Find the line with "- O botão 4" in the entries below, then output every line from it down to the line with "This recipe contains", exactly and with no pictures.
*** MATERIAL TO PROCESS
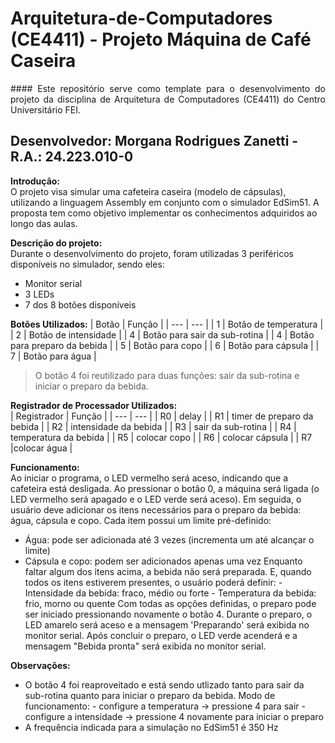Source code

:# Arquitetura-de-Computadores (CE4411) - Projeto Máquina de Café Caseira

<p align="justify">
#### Este repositório serve como template para o desenvolvimento do projeto da disciplina de Arquitetura de Computadores (CE4411) do Centro Universitário FEI.

**Desenvolvedor:** Morgana Rodrigues Zanetti - R.A.: 24.223.010-0
---

**Introdução:**  
O projeto visa simular uma cafeteira caseira (modelo de cápsulas), utilizando a linguagem Assembly em conjunto com o simulador EdSim51. A proposta tem como objetivo implementar os conhecimentos adquiridos ao longo das aulas.


**Descrição do projeto:**  
Durante o desenvolvimento do projeto, foram utilizadas 3 periféricos disponíveis no simulador, sendo eles:
  - Monitor serial
  - 3 LEDs
  - 7 dos 8 botões disponíveis 

**Botões Utilizados:**
| Botão | Função | 
| --- | --- |
| 1 | Botão de temperatura | 
| 2 | Botão de intensidade |
| 4 | Botão para sair da sub-rotina |
| 4 | Botão para preparo da bebida |
| 5 | Botão para copo |
| 6 | Botão para cápsula |
| 7 | Botão para água |

>O botão 4 foi reutilizado para duas funções: sair da sub-rotina e iniciar o preparo da bebida.
    
**Registrador de Processador Utilizados:**  
| Registrador | Função |
| --- | --- |
| R0 | delay |
| R1 | timer de preparo da bebida |
| R2 | intensidade da bebida |
| R3 | sair da sub-rotina |
| R4 | temperatura da bebida |
| R5 | colocar copo |
| R6 | colocar cápsula |
| R7 |colocar água |

**Funcionamento:**  
Ao iniciar o programa, o LED vermelho será aceso, indicando que a cafeteira está desligada. Ao pressionar o botão 0, a máquina será ligada (o LED vermelho será apagado e o LED verde será aceso). Em seguida, o usuário deve adicionar os itens necessários para o preparo da bebida: água, cápsula e copo. Cada item possui um limite pré-definido:
   - Água: pode ser adicionada até 3 vezes (incrementa um até alcançar o limite)
   - Cápsula e copo: podem ser adicionados apenas uma vez
Enquanto faltar algum dos itens acima, a bebida não será preparada. E, quando todos os itens estiverem presentes, o usuário poderá definir:
	- Intensidade da bebida: fraco, médio ou forte
 	- Temperatura da bebida: frio, morno ou quente
Com todas as opções definidas, o preparo pode ser iniciado pressionando novamente o botão 4. Durante o preparo, o LED amarelo será aceso e a mensagem 'Preparando' será exibida no monitor serial. Após concluir o preparo, o LED verde acenderá e a mensagem "Bebida pronta" será exibida no monitor serial.

**Observações:**  
 - O botão 4 foi reaproveitado e está sendo utlizado tanto para sair da sub-rotina quanto para iniciar o preparo da bebida. Modo de funcionamento:
		- configure a temperatura → pressione 4 para sair
		- configure a intensidade → pressione 4 novamente para iniciar o preparo
 - A frequência indicada para a simulação no EdSim51 é 350 Hz
</p>
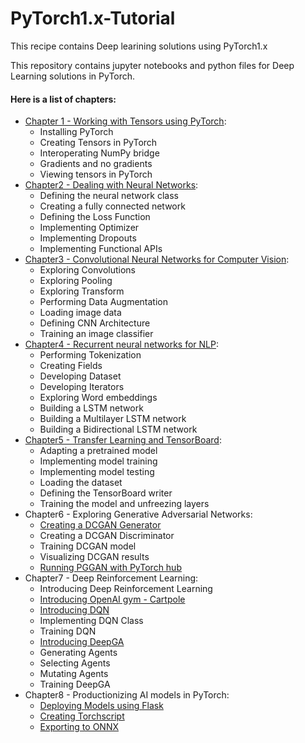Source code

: # PyTorch1.x-Tutorial
This recipe contains Deep learining solutions using PyTorch1.x 

This repository contains jupyter notebooks and python files for Deep Learning solutions in PyTorch.

#### Here is a list of chapters:

* [Chapter 1 - Working with Tensors using PyTorch](Chapter1%20-%20Working%20with%20Tensors%20using%20PyTorch.ipynb):
    * Installing PyTorch
    * Creating Tensors in PyTorch
    * Interoperating NumPy bridge
    * Gradients and no gradients
    * Viewing tensors in PyTorch
* [Chapter2 - Dealing with Neural Networks](Chapter2%20-%20Dealing%20with%20Neural%20Networks.ipynb):
    * Defining the neural network class
    * Creating a fully connected network
    * Defining the Loss Function
    * Implementing Optimizer
    * Implementing Dropouts
    * Implementing Functional APIs
* [Chapter3 - Convolutional Neural Networks for Computer Vision](Chapter3%20-%20Convolutional%20Neural%20Networks%20for%20Computer%20Vision.ipynb):
    * Exploring Convolutions
    * Exploring Pooling
    * Exploring Transform
    * Performing Data Augmentation
    * Loading image data
    * Defining CNN Architecture
    * Training an image classifier
* [Chapter4 - Recurrent neural networks for NLP](Chapter4%20-%20Natural%20Language%20Processing%20Solutions.ipynb):
    * Performing Tokenization
    * Creating Fields
    * Developing Dataset
    * Developing Iterators
    * Exploring Word embeddings
    * Building a LSTM network
    * Building a Multilayer LSTM network
    * Building a Bidirectional LSTM network
* [Chapter5 - Transfer Learning and TensorBoard](Chapter5%20-%20Transfer%20Learning.ipynb):
    * Adapting a pretrained model
    * Implementing model training
    * Implementing model testing
    * Loading the dataset
    * Defining the TensorBoard writer
    * Training the model and unfreezing layers
* Chapter6 - Exploring Generative Adversarial Networks:
    * [Creating a DCGAN Generator](Chapter6%20-%20Exploring%20Generative%20Adversarial%20Networks-Part1.ipynb)
    * Creating a DCGAN Discriminator
    * Training DCGAN model
    * Visualizing DCGAN results
    * [Running PGGAN with PyTorch hub](Chapter6%20-%20Exploring%20Generative%20Adversarial%20Networks-Part2.ipynb)
* Chapter7 - Deep Reinforcement Learning:
    * Introducing Deep Reinforcement Learning
    * [Introducing OpenAI gym - Cartpole](Chapter7%20-%20Deep%20Reinforcement%20Learning.ipynb)
    * [Introducing DQN](Chapter7%20-%20Deep%20Reinforcement%20Learning-DQN.ipynb)
    * Implementing DQN Class
    * Training DQN
    * [Introducing DeepGA](Chapter7%20-%20Deep%20Reinforcement%20Learning-DGA.ipynb)
    * Generating Agents
    * Selecting Agents
    * Mutating Agents
    * Training DeepGA
* Chapter8 - Productionizing AI models in PyTorch:
    * [Deploying Models using Flask](Chapter8%20-%20Productionizing%20AI%20models%20in%20PyTorch)
    * [Creating Torchscript](Chapter8%20-%20Productionizing%20AI%20models%20in%20PyTorch-Torchscript.ipynb)
    * [Exporting to ONNX](Chapter8%20-%20Productionizing%20AI%20models%20in%20PyTorch-ONNX.ipynb)

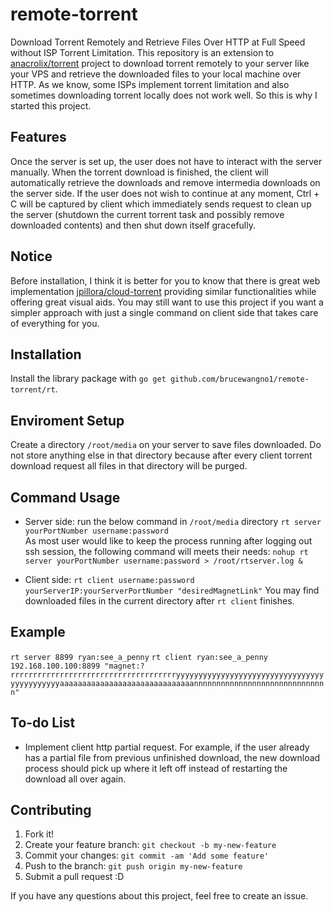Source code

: # remote-torrent

Download Torrent Remotely and Retrieve Files Over HTTP at Full Speed without ISP Torrent Limitation.
This repository is an extension to [anacrolix/torrent](https://github.com/anacrolix/torrent) project to download torrent remotely to your server like your VPS and retrieve the downloaded files to your local machine over HTTP. As we know, some ISPs implement torrent limitation and also sometimes downloading torrent locally does not work well. So this is why I started this project.

## Features
Once the server is set up, the user does not have to interact with the server manually. When the torrent download is finished, the client will automatically retrieve the downloads and remove intermedia downloads on the server side.
If the user does not wish to continue at any moment, Ctrl + C will be captured by client which immediately sends request to clean up the server (shutdown the current torrent task and possibly remove downloaded contents) and then shut down itself gracefully.

## Notice
Before installation, I think it is better for you to know that there is great web implementation [jpillora/cloud-torrent](https://github.com/jpillora/cloud-torrent) providing similar functionalities while offering great visual aids. You may still want to use this project if you want a simpler approach with just a single command on client side that takes care of everything for you.

## Installation

Install the library package with `go get github.com/brucewangno1/remote-torrent/rt`.

## Enviroment Setup

Create a directory `/root/media` on your server to save files downloaded. Do not store anything else in that directory because after every client torrent download request all files in that directory will be purged.

## Command Usage

- Server side: run the below command in `/root/media` directory
`rt server yourPortNumber username:password`  
As most user would like to keep the process running after logging out ssh session, the following command will meets their needs:
`nohup rt server yourPortNumber username:password > /root/rtserver.log &`

- Client side: `rt client username:password yourServerIP:yourServerPortNumber "desiredMagnetLink"`
You may find downloaded files in the current directory after `rt client` finishes.

## Example
`rt server 8899 ryan:see_a_penny`
`rt client ryan:see_a_penny 192.168.100.100:8899 "magnet:?rrrrrrrrrrrrrrrrrrrrrrrrrrrrrrrrrrrrryyyyyyyyyyyyyyyyyyyyyyyyyyyyyyyyyyyyyyyyyyyyaaaaaaaaaaaaaaaaaaaaaaaaaaaaaannnnnnnnnnnnnnnnnnnnnnnnnnnnnn"`

## To-do List

- Implement client http partial request. For example, if the user already has a partial file from previous unfinished download, the new download process should pick up where it left off instead of restarting the download all over again.

## Contributing

1. Fork it!
2. Create your feature branch: `git checkout -b my-new-feature`
3. Commit your changes: `git commit -am 'Add some feature'`
4. Push to the branch: `git push origin my-new-feature`
5. Submit a pull request :D

If you have any questions about this project, feel free to create an issue.
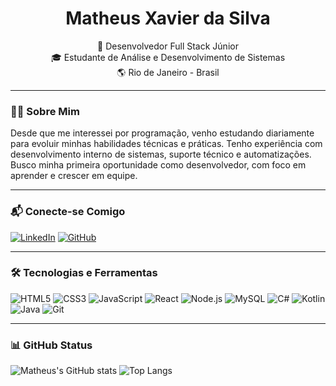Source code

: <h1 align="center">Matheus Xavier da Silva</h1>
<p align="center">
  🚀 Desenvolvedor Full Stack Júnior <br>
  🎓 Estudante de Análise e Desenvolvimento de Sistemas <br>
  🌎 Rio de Janeiro - Brasil
</p>

---

### 👨‍💻 Sobre Mim

Desde que me interessei por programação, venho estudando diariamente para evoluir minhas habilidades técnicas e práticas. Tenho experiência com desenvolvimento interno de sistemas, suporte técnico e automatizações. Busco minha primeira oportunidade como desenvolvedor, com foco em aprender e crescer em equipe.

---

### 📬 Conecte-se Comigo
[![LinkedIn](https://img.shields.io/badge/-LinkedIn-0A66C2?style=for-the-badge&logo=linkedin&logoColor=white)](https://www.linkedin.com/in/matheus-xs)
[![GitHub](https://img.shields.io/badge/-GitHub-333?style=for-the-badge&logo=github&logoColor=white)](https://github.com/MatheusXavierS)

---

### 🛠️ Tecnologias e Ferramentas

![HTML5](https://img.shields.io/badge/HTML5-E34F26?style=for-the-badge&logo=html5&logoColor=white)
![CSS3](https://img.shields.io/badge/CSS3-1572B6?style=for-the-badge&logo=css3&logoColor=white)
![JavaScript](https://img.shields.io/badge/JavaScript-F7DF1E?style=for-the-badge&logo=javascript&logoColor=black)
![React](https://img.shields.io/badge/React-20232A?style=for-the-badge&logo=react&logoColor=61DAFB)
![Node.js](https://img.shields.io/badge/Node.js-339933?style=for-the-badge&logo=nodedotjs&logoColor=white)
![MySQL](https://img.shields.io/badge/MySQL-00758F?style=for-the-badge&logo=mysql&logoColor=white)
![C#](https://img.shields.io/badge/C%23-68217A?style=for-the-badge&logo=csharp&logoColor=white)
![Kotlin](https://img.shields.io/badge/Kotlin-7F52FF?style=for-the-badge&logo=kotlin&logoColor=white)
![Java](https://img.shields.io/badge/Java-ED8B00?style=for-the-badge&logo=java&logoColor=white)
![Git](https://img.shields.io/badge/Git-F05032?style=for-the-badge&logo=git&logoColor=white)

---

### 📊 GitHub Status

![Matheus's GitHub stats](https://github-readme-stats.vercel.app/api?username=MatheusXavierS&show_icons=true&theme=radical)
![Top Langs](https://github-readme-stats.vercel.app/api/top-langs/?username=MatheusXavierS&layout=compact&theme=radical)
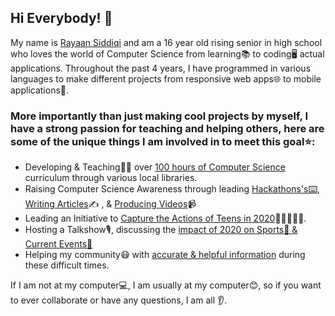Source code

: ## Hi Everybody! 👋
My name is <a href="https://rayaansiddiqi.com">Rayaan Siddiqi</a> and am a 16 year old rising senior in high school who loves the world of Computer Science from learning📚 to coding🖥️ actual applications. Throughout the past 4 years, I have programmed in various languages to make different projects from responsive web apps🌐 to mobile applications📱.

### More importantly than just making cool projects by myself, I have a strong passion for teaching and helping others, here are some of the unique things I am involved in to meet this goal⭐:
- Developing & Teaching👨‍🏫 over <a href = "https://rayaansiddiqi.com/techbytesPage.html">100 hours of Computer Science</a> curriculum through various local libraries.
- Raising Computer Science Awareness through leading <a href="http://www.hackthelib.com">Hackathons's⌨️</a>, <a href="https://medium.com/@rayaan.siddiqi">Writing Articles</a>✍️ , & <a href="https://www.youtube.com/channel/UCaq0udcSpQrX2Ajesf7UGmg/">Producing Videos</a>📹
- Leading an Initiative to <a href="https://thewewerehereproject.org/index.html">Capture the Actions of Teens in 2020</a>🧑🏼‍🤝‍🧑🏼.
- Hosting a Talkshow🎙️, discussing the <a href="https://buzzer2buzzer.com">impact of 2020 on Sports🏀 & Current Events📰</a>
- Helping my community😷 with <a href="https://covid19-state-tracker.herokuapp.com">accurate & helpful information</a> during these difficult times.

If I am not at my computer💻, I am usually at my computer😊, so if you want to ever collaborate or have any questions, I am all 👂.
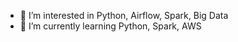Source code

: - 👋 I’m interested in Python, Airflow, Spark, Big Data
- 🌱 I’m currently learning Python, Spark, AWS


<!---
ruulkaido/ruulkaido is a ✨ special ✨ repository because its `README.md` (this file) appears on your GitHub profile.
You can click the Preview link to take a look at your changes.
--->
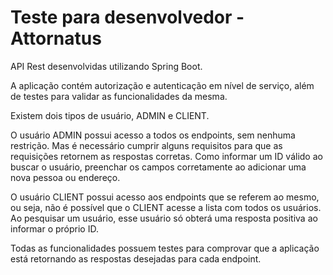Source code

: # Teste para desenvolvedor - Attornatus
API Rest desenvolvidas utilizando Spring Boot.

A aplicação contém autorização e autenticação em nível de serviço, além de testes para validar as funcionalidades da mesma.

Existem dois tipos de usuário, ADMIN e CLIENT.

O usuário ADMIN possui acesso a todos os endpoints, sem nenhuma restrição. Mas é necessário cumprir alguns requisitos para que as requisições retornem as respostas
corretas. Como informar um ID válido ao buscar o usuário, preenchar os campos corretamente ao adicionar uma nova pessoa ou endereço.

O usuário CLIENT possui acesso aos endpoints que se referem ao mesmo, ou seja, não é possível que o CLIENT acesse a lista com todos os usuários. Ao pesquisar um usuário,
esse usuário só obterá uma resposta positiva ao informar o próprio ID.

Todas as funcionalidades possuem testes para comprovar que a aplicação está retornando as respostas desejadas para cada endpoint.
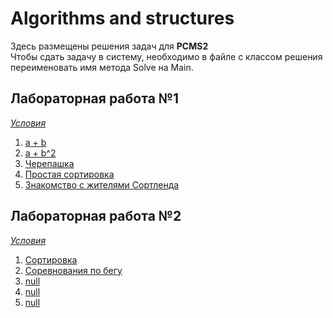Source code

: # Algorithms and structures
<p>
Здесь размещены решения задач для <b>PCMS2</b> <br>
Чтобы сдать задачу в систему, необходимо в файле с классом решения переименовать имя метода Solve на Main.
</p>

## Лабораторная работа №1

*[Условия](http://neerc.ifmo.ru/teaching/disalgo/problems/problems1.pdf)*

1. [a + b](https://github.com/s4xack/AlgorithmsAndStructures/blob/master/AlgorithmsAndStructures/SimpleTasks/AplusB.cs)
2. [a + b^2](https://github.com/s4xack/AlgorithmsAndStructures/blob/master/AlgorithmsAndStructures/SimpleTasks/AplusBB.cs)
3. [Черепашка](https://github.com/s4xack/AlgorithmsAndStructures/blob/master/AlgorithmsAndStructures/SimpleTasks/Turtle.cs)
4. [Простая сортировка](https://github.com/s4xack/AlgorithmsAndStructures/blob/master/AlgorithmsAndStructures/SimpleTasks/SimpleSort.cs)
5. [Знакомство с жителями Сортленда](https://github.com/s4xack/AlgorithmsAndStructures/blob/master/AlgorithmsAndStructures/SimpleTasks/SorlLand.cs)

## Лабораторная работа №2

*[Условия](http://neerc.ifmo.ru/teaching/disalgo/problems/problems2.pdf)*

1. [Сортировка](https://github.com/s4xack/AlgorithmsAndStructures/blob/master/AlgorithmsAndStructures/SortingAlgorithms/MergeSort.cs)
2. [Соревнования по бегу](https://github.com/s4xack/AlgorithmsAndStructures/blob/master/AlgorithmsAndStructures/SortingAlgorithms/SortForRunners.cs)
3. [null]()
4. [null]()
5. [null]()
******
SOLUTION
 - O botão 4 foi reaproveitado e está sendo utlizado tanto para sair da sub-rotina quanto para iniciar o preparo da bebida. Modo de funcionamento:
		- configure a temperatura → pressione 4 para sair
		- configure a intensidade → pressione 4 novamente para iniciar o preparo
 - A frequência indicada para a simulação no EdSim51 é 350 Hz
</p>
Source code

: # PyTorch1.x-Tutorial
This recipe contains Deep learining solutions using PyTorch1.x 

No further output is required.